C-13-5.pdf (715.21 kB)
A CFD Analysis of Wall-Effect Building Groups in a Curved Layout: A Study in Sha Tin, Hong Kong
conference contributionposted on 2021-08-16, 09:03 authored by Y He, Marc Aurel Schnabel
Hong Kong’s building density is one of the highest in the world. Since ventilation is a key element in sustainable and environmental design, there is a need to evaluate local wind environments of high dense cities such as Hong Kong. In recent years non-standard curvilinear residential buildings that don’t follow conventional rectilinear block structures are becoming increasingly more popular. Though various studies of ventilation conditions of conventionally design buildings have been made, research of non-standard curvilinear building layouts is still limited. Previous research mainly explored rectilinear block-shaped layouts that typically cause a so called ‘Wall-Effect’ by blocking adequate ventilation on street- and mid-levels around buildings. Our paper presents and summarizes the analysis of airflow and ventilation of non-standard curvilinear buildings based on Computational Fluid Dynamics (CFD) simulations. The Flow Simulation of Solidworks has been used as our analysis software tools. Its technology is based upon the use of Cartesian based meshes and solving the Navier-Stokes equations.
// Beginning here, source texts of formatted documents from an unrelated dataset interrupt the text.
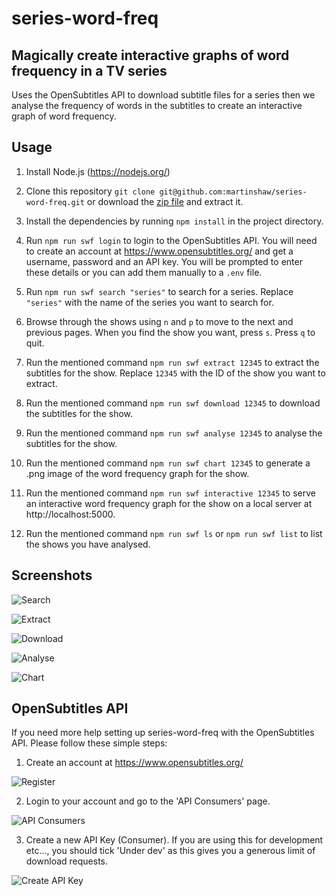 # series-word-freq

## Magically create interactive graphs of word frequency in a TV series

Uses the OpenSubtitles API to download subtitle files for a series then we analyse the frequency of words in the subtitles to create an interactive graph of word frequency.

## Usage

1. Install Node.js (https://nodejs.org/)

2. Clone this repository `git clone git@github.com:martinshaw/series-word-freq.git` or download the [zip file](https://github.com/martinshaw/series-word-freq/archive/refs/heads/master.zip) and extract it.

3. Install the dependencies by running `npm install` in the project directory.

4. Run `npm run swf login` to login to the OpenSubtitles API. You will need to create an account at https://www.opensubtitles.org/ and get a username, password and an API key. You will be prompted to enter these details or you can add them manually to a `.env` file.

4. Run `npm run swf search "series"` to search for a series. Replace `"series"` with the name of the series you want to search for.

5. Browse through the shows using `n` and `p` to move to the next and previous pages. When you find the show you want, press `s`. Press `q` to quit.

6. Run the mentioned command `npm run swf extract 12345` to extract the subtitles for the show. Replace `12345` with the ID of the show you want to extract.

7. Run the mentioned command `npm run swf download 12345` to download the subtitles for the show.

8. Run the mentioned command `npm run swf analyse 12345` to analyse the subtitles for the show.

9. Run the mentioned command `npm run swf chart 12345` to generate a .png image of the word frequency graph for the show.

10. Run the mentioned command `npm run swf interactive 12345` to serve an interactive word frequency graph for the show on a local server at http://localhost:5000.

11. Run the mentioned command `npm run swf ls` or `npm run swf list` to list the shows you have analysed.

## Screenshots

![Search](./screenshots/search.jpg)

![Extract](./screenshots/extract.jpg)

![Download](./screenshots/download.jpg)

![Analyse](./screenshots/analyse.jpg)

![Chart](./screenshots/chart.jpg)

## OpenSubtitles API

If you need more help setting up series-word-freq with the OpenSubtitles API. Please follow these simple steps:

1. Create an account at https://www.opensubtitles.org/

![Register](./screenshots/os_1.jpg)

2. Login to your account and go to the 'API Consumers' page.

![API Consumers](./screenshots/os_2.jpg)

3. Create a new API Key (Consumer). If you are using this for development etc..., you should tick 'Under dev' as this gives you a generous limit of download requests.

![Create API Key](./screenshots/os_3.jpg)
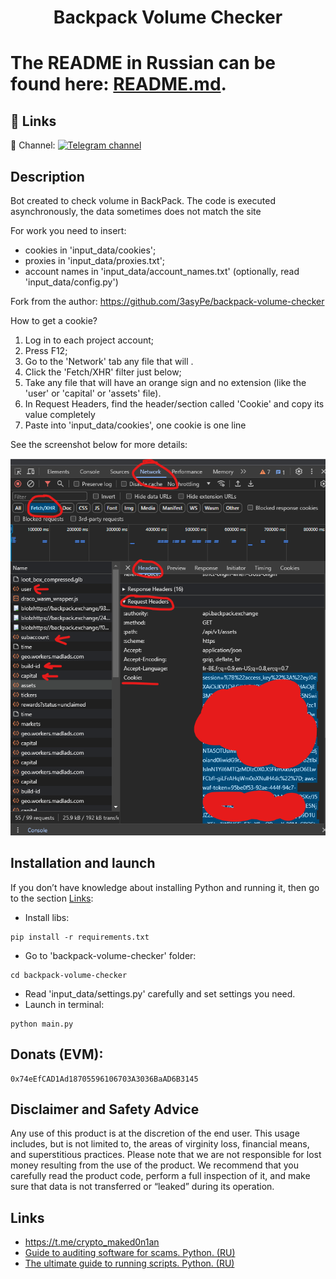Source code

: <h1 align="center">Backpack Volume Checker<h1>

The README in Russian can be found here: [README.md](https://github.com/maked0n1an/backpack-volume-checker/blob/main/README.md).

## 🔗 Links
🔔 Channel: 
[![Telegram channel](https://img.shields.io/endpoint?url=https://runkit.io/damiankrawczyk/telegram-badge/branches/master?url=https://t.me/crypto_maked0n1an)](https://t.me/crypto_maked0n1an)

<h2>Description</h2>
Bot created to check volume in BackPack. The code is executed asynchronously, the data sometimes does not match the site

For work you need to insert:
- cookies in 'input_data/cookies'; 
- proxies in 'input_data/proxies.txt'; 
- account names in 'input_data/account_names.txt' (optionally, read 'input_data/config.py')

Fork from the author: https://github.com/3asyPe/backpack-volume-checker

How to get a cookie?
1. Log in to each project account;
2. Press F12;
3. Go to the 'Network' tab any file that will .
3. Click the 'Fetch/XHR' filter just below;
4. Take any file that will have an orange sign and no extension (like the 'user' or 'capital' or 'assets' file).
5. In Request Headers, find the header/section called 'Cookie' and copy its value completely
6. Paste into 'input_data/cookies', one cookie is one line

See the screenshot below for more details:

![](https://github.com/maked0n1an/backpack-volume-checker/blob/main/instruction.png)


## Installation and launch
If you don’t have knowledge about installing Python and running it, then go to the section [Links](#links):

* Install libs:
<pre><code>pip install -r requirements.txt</code></pre>
* Go to 'backpack-volume-checker' folder:
<pre><code>cd backpack-volume-checker</code></pre>
* Read 'input_data/settings.py' carefully and set settings you need.
* Launch in terminal:
<pre><code>python main.py</code></pre>

## Donats (EVM):
<pre><code>0x74eEfCAD1Ad18705596106703A3036BaAD6B3145</code></pre>

## Disclaimer and Safety Advice

Any use of this product is at the discretion of the end user. This usage includes, but is not limited to, the areas of virginity loss, financial means, and superstitious practices.
Please note that we are not responsible for lost money resulting from the use of the product. We recommend that you carefully read the product code, perform a full inspection of it, and make sure that data is not transferred or “leaked” during its operation.

## Links
<a name="Links"></a>
- https://t.me/crypto_maked0n1an
- [Guide to auditing software for scams. Python. (RU)](https://teletype.in/@brokeboi/dsxymHafdZb)
- [The ultimate guide to running scripts. Python. (RU)](https://teletype.in/@hodlmod.eth/how-to-run-scripts)
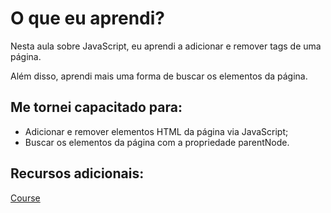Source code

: # O que eu aprendi?

Nesta aula sobre JavaScript, eu aprendi a adicionar e remover tags de uma página.

Além disso, aprendi mais uma forma de buscar os elementos da página.

## Me tornei capacitado para:

- Adicionar e remover elementos HTML da página via JavaScript;
- Buscar os elementos da página com a propriedade parentNode.

## Recursos adicionais:

[Course](https://app.betrybe.com/course/fundamentals/javascript-dom-eventos-e-web-storage/javascript-trabalhando-com-elementos/03408eeb-c9de-4dd6-b383-8b6b40014245/recursos-adicionais-opcional/93af38ea-1b45-4c8f-a8f9-4bebacee731e?use_case=side_bar)
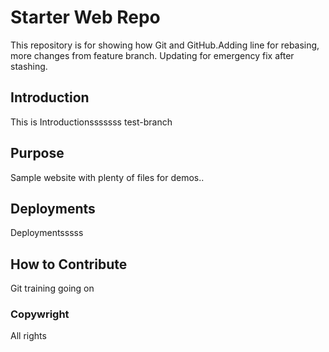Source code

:# Starter Web Repo

This repository is for showing how Git and GitHub.Adding line for rebasing, more changes from feature branch. Updating for emergency fix after stashing.

## Introduction

This is Introductionsssssss test-branch

## Purpose

Sample website with plenty of files for demos..

## Deployments
Deploymentsssss

## How to Contribute

Git training going on

### Copywright
All rights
Nonstandard and curvilinear shaped building arrangements are categorized into various groups and analyzed in respect to their performance of ventilation on street and mid-levels using a case study of high rise buildings in Sha Tin, Hong Kong. Hong Kong’s climate is subtropical warm and humid in summer, subsequently a higher ventilation is needed and building design has to accommodate good airflow around the buildings. Our findings show that curvilinear buildings lead to a more favourable ventilation environment since they have a smaller wind resistance. Non-standard curvilinear designs perform better in terms of general ventilation since the airflow around the buildings is faster and less turbulent. Our simulations present that convex-shaped buildings have a better overall wind environment than concave-shaped ones. We conclude our paper with a classification of various nonstandard curvilinear buildings that offer a general better airflow and ventilation due to their shape. This classification allows designer to understand quickly wind resistance, airflow, and turbulences that a non-standard curvilinear design has on the immediate environment.